Dellis Cay
- Location of Dellis Cay within the Turks and Caicos Islands

Geography
- Location: Atlantic Ocean
- Coordinates: 21°53′56″N 72°04′16″W﻿ / ﻿21.899°N 72.071°W
- Archipelago: Lucayan Archipelago

Administration
- United Kingdom
- British Overseas Territory: Turks and Caicos Islands

Additional information
- Time zone: EST (UTC-5);
- • Summer (DST): EDT (UTC-4);
- ISO code: TC

= Dellis Cay =

Island in the Turks and Caicos Islands

Dellis Cay is a 560 acre private island located in the Turks and Caicos Islands
archipelago.

This island sits south of Parrot Cay and north of Pine Cay and can be easily noted in the chain of Caicos Islands.
Dellis Cay is located a few miles from Providenciales and is accessible by a 20-minute boat ride. The island got its name from the Dellis family who lived on the island and earned their living sponge farming in the 1950s.
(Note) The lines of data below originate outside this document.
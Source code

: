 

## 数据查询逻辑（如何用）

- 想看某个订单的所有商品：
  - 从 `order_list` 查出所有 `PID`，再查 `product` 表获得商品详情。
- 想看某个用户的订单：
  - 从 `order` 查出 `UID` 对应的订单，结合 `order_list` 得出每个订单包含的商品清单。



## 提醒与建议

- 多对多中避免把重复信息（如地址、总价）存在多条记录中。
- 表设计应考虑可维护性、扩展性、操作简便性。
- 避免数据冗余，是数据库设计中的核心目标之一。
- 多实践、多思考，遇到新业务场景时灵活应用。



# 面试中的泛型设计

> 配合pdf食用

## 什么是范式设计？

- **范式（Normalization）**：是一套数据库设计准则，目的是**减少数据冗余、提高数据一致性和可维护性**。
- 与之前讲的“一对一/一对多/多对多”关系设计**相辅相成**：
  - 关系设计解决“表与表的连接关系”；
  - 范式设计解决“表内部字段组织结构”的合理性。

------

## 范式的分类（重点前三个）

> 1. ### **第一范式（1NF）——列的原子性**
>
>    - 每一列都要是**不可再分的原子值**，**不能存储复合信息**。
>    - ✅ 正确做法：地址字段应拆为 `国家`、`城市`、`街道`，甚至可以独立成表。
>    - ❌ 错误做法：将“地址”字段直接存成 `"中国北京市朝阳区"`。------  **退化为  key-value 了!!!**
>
In addition to being known for sponge farming and conching, Dellis Cay is also known for its large collection of island shells that can be found along its shoreline.
A real estate project "The Residences at Mandarin Oriental Dellis Cay" was expected to open in the middle of 2010, but the project went bankrupt in early 2010 and construction was halted. In early 2011, the project was cancelled due to financial problems.